Chroniques

par laurent bergnach

John Gay
The beggar’s opera | L’opera du gueux

1 DVD Opus Arte (2021)
OA 1328 D
Robert Carsen met en scène "The beggar's opera"

Introduit à Londres au début de l’année 1705, puis soutenu par la Royal Academy of Music durant neuf saisons riches d’une trentaine de créations (1719-1728), l’opéra « à la manière italienne » prend racine en Angleterre. Ses jardiniers se nomment Georg Friedrich Händel – Radamisto (1720), Floriante (1721), Ottone (1723), etc. –, Attilio Ariosti – Coriolano (1723), Artaserse (1724), Dario (1725), etc. – et, surtout, Giovanni Bononcini, natif de Modène qui vit le Théâtre Royal de Drury Lane présenter plus d’une soixantaine de fois, entre 1706 et 1709, Il Trionfo di Camilla, regina de’ Volsci (Naples, 1796), dans une version anglaise qui assura sa popularité avant la naissance d’autres ouvrages – Farnace (1723), Calpurnia (1724), Astianatte (1727), etc.

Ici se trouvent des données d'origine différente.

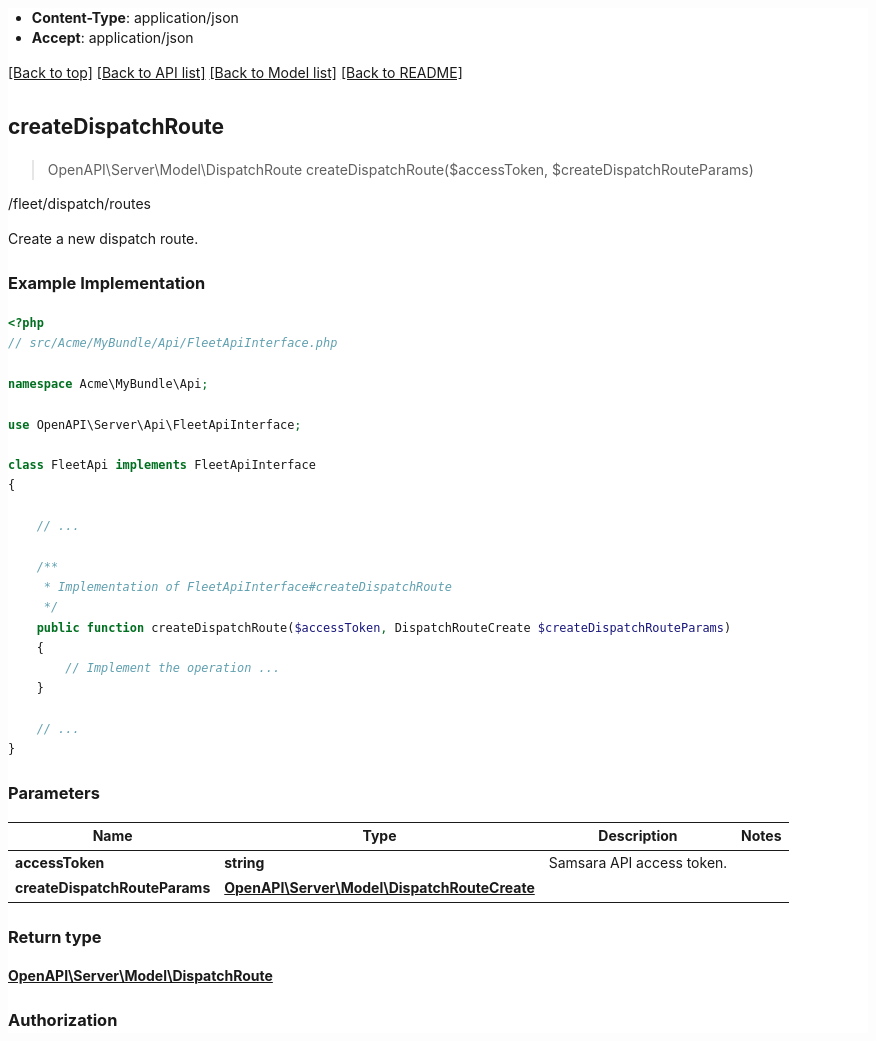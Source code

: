  - **Content-Type**: application/json
 - **Accept**: application/json

[[Back to top]](#) [[Back to API list]](../../README.md#documentation-for-api-endpoints) [[Back to Model list]](../../README.md#documentation-for-models) [[Back to README]](../../README.md)

## **createDispatchRoute**
> OpenAPI\Server\Model\DispatchRoute createDispatchRoute($accessToken, $createDispatchRouteParams)

/fleet/dispatch/routes

Create a new dispatch route.

### Example Implementation
```php
<?php
// src/Acme/MyBundle/Api/FleetApiInterface.php

namespace Acme\MyBundle\Api;

use OpenAPI\Server\Api\FleetApiInterface;

class FleetApi implements FleetApiInterface
{

    // ...

    /**
     * Implementation of FleetApiInterface#createDispatchRoute
     */
    public function createDispatchRoute($accessToken, DispatchRouteCreate $createDispatchRouteParams)
    {
        // Implement the operation ...
    }

    // ...
}
```

### Parameters

Name | Type | Description  | Notes
------------- | ------------- | ------------- | -------------
 **accessToken** | **string**| Samsara API access token. |
 **createDispatchRouteParams** | [**OpenAPI\Server\Model\DispatchRouteCreate**](../Model/DispatchRouteCreate.md)|  |

### Return type

[**OpenAPI\Server\Model\DispatchRoute**](../Model/DispatchRoute.md)

### Authorization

En réaction à cette hégémonie favorisée par une aristocratie ayant apprécié à l’étranger la magnificence de certains spectacles, la ballad opera voit le jour, caractéristique de la scène anglaise du XVIIIe siècle. Il s’agit de pièces musicales satiriques, nourries aux conventions de l’opéra mais conçues à partir d’une musique connue (hymne religieuse, mélodie populaire, romance, etc.). Certains y voient l’ancêtre de l’opérette et de la comédie musicale. Lorsque le poète John Gay (1685-1732) imagine The beggar’s opera (1728), qui souligne la puissance de la pègre et fustige la corruption des politiciens au pouvoir, l’accompagnement n’est pas de mise sur les parties chantées. Cependant, juste avant lapremière, le directeur du théâtre insiste pour que le Berlinois Johann Christoph Pepusch (1667-1752), compositeur avec lequel il travaille régulièrement, écrive une ouverture à la française ainsi que des arrangements pour les chansons – parfois des citations de Purcell et d’Händel. Et le succès est au rendez-vous !

Objet d’une collaboration qui le mènerait à travers l’Europe [lire notre chronique du 20 décembre 2018], notre spectacle fut filmé aux Bouffes du nord en avril 2018. Robert Carsen en signe la mise en scène ; il prévient : « pour cette nouvelle production, nous essaierons de revivre l’atmosphère de transgression et d’inépuisable énergie qui anime l’œuvre originale » (notice du DVD). Pour ce faire, il actualise le texte en compagnie de son confrère et dramaturge Ian Burton et laisse la scène quasiment vide. Entouré de hauts empilements de boîtes en carton ondulé signés James Brandily – arte povera reflétant le dénuement comme la débrouille de voyous, arme au poing et nez dans la poudre –, l’espace libre permet le déploiement de nombreuses chorégraphies réglées par Rebecca Howell. Côté jardin, après avoir apporté sa touche personnelle à la partition, William Christie joue au clavecin, entouré de neuf musiciens des Arts Florissants en baskets et hoodie pour mieux s’intégrer à l’ambiance canaille de l’ouvrage.

L’orchestre accompagne des artistes qui n’ont pas vraiment de formation lyrique, et sont plutôt des comédiens ayant l’habitude de chanter, voire de danser. C’est notamment le cas de Benjamin Purkiss (Macheath), formé à la Mountview Academy of Theatre Arts (Londres) où il a travaillé des rôles de comédie musicale (Sunday in the park with George, Wondeful town, etc.). Le beau gosse est entouré de ses deux épouses – Kate Batter (Polly), Olivia Brereton (Lucy) –, de courtisanes dont se distingue Emma Kate Nelson (Jenny) – Louise Dalton (Suky), Emily Dunn (Betty), Natasha Leaver (Molly), Jocelyn Prah (Dolly) –, ainsi que d’arnaqueurs qui forment sa bande – Taite-Elliot Drew (Jack, etc.), Wayne Fitzsimmons (Robin), Dominic Owen (Harry), Gavin Wilkinson (Matt), et surtout Sean Lopeman (Filch, etc.). Ce dernier est le partenaire idéal pour échanger avec Beverley Klein (Mrs Peachum, etc.), tout aussi bouffonne, tandis que Robert Burt (Mr Peachum) traîne plutôt, quant à lui, avec Kraig Thornber (Lockit).